╭──

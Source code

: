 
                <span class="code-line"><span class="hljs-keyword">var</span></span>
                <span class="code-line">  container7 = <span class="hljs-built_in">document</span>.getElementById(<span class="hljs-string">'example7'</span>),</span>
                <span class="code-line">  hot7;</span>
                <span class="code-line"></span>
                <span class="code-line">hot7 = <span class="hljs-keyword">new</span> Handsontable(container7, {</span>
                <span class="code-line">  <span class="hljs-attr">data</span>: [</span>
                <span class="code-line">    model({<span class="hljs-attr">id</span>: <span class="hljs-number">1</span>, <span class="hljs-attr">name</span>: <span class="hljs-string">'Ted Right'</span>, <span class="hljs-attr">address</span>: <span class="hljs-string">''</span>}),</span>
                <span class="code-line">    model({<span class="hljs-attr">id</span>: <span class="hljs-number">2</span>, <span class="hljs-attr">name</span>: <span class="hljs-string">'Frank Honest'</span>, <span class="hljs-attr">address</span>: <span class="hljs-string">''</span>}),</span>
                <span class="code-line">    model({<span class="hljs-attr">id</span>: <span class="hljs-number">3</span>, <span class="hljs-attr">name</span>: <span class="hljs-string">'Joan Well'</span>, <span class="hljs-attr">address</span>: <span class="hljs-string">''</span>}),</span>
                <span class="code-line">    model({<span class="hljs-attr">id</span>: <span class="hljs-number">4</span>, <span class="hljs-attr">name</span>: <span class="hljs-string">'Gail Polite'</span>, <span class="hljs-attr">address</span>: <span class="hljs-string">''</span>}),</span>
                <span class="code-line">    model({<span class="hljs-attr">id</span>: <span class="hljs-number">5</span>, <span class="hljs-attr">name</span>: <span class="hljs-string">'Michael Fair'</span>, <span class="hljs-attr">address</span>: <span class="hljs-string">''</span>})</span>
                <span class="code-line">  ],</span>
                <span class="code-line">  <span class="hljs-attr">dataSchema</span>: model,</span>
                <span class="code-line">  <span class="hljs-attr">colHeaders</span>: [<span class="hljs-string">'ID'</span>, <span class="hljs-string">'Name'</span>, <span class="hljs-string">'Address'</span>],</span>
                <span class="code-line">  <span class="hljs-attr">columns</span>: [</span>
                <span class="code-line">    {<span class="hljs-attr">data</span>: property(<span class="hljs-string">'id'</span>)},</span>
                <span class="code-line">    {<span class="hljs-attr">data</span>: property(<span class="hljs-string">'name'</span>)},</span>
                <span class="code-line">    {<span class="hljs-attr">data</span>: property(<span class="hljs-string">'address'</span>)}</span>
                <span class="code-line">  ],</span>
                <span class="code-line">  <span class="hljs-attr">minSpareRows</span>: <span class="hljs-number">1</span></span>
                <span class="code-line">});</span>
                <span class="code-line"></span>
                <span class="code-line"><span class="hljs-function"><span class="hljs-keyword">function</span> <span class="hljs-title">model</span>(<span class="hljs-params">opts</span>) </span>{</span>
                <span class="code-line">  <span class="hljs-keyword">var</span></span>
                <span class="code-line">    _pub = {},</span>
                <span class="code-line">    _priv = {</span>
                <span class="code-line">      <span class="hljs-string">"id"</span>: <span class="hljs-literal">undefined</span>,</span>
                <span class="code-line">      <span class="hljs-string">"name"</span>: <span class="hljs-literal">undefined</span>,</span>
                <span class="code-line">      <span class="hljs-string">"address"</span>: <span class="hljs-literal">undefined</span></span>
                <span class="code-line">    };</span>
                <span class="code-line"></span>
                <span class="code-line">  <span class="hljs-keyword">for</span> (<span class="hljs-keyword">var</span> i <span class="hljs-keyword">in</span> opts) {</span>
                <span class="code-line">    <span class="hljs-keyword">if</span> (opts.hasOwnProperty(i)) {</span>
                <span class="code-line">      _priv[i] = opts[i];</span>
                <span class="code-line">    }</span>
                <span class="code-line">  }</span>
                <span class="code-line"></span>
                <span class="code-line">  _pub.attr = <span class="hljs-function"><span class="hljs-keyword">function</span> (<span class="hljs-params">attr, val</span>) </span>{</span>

╰──

▶ **Your task**: Extract, from the listing above, every line where the string "model" occurs.

▶ **Answer below**:
                <span class="code-line">    model({<span class="hljs-attr">id</span>: <span class="hljs-number">1</span>, <span class="hljs-attr">name</span>: <span class="hljs-string">'Ted Right'</span>, <span class="hljs-attr">address</span>: <span class="hljs-string">''</span>}),</span>
                <span class="code-line">    model({<span class="hljs-attr">id</span>: <span class="hljs-number">2</span>, <span class="hljs-attr">name</span>: <span class="hljs-string">'Frank Honest'</span>, <span class="hljs-attr">address</span>: <span class="hljs-string">''</span>}),</span>
                <span class="code-line">    model({<span class="hljs-attr">id</span>: <span class="hljs-number">3</span>, <span class="hljs-attr">name</span>: <span class="hljs-string">'Joan Well'</span>, <span class="hljs-attr">address</span>: <span class="hljs-string">''</span>}),</span>
                <span class="code-line">    model({<span class="hljs-attr">id</span>: <span class="hljs-number">4</span>, <span class="hljs-attr">name</span>: <span class="hljs-string">'Gail Polite'</span>, <span class="hljs-attr">address</span>: <span class="hljs-string">''</span>}),</span>
                <span class="code-line">    model({<span class="hljs-attr">id</span>: <span class="hljs-number">5</span>, <span class="hljs-attr">name</span>: <span class="hljs-string">'Michael Fair'</span>, <span class="hljs-attr">address</span>: <span class="hljs-string">''</span>})</span>
                <span class="code-line">  <span class="hljs-attr">dataSchema</span>: model,</span>
                <span class="code-line"><span class="hljs-function"><span class="hljs-keyword">function</span> <span class="hljs-title">model</span>(<span class="hljs-params">opts</span>) </span>{</span>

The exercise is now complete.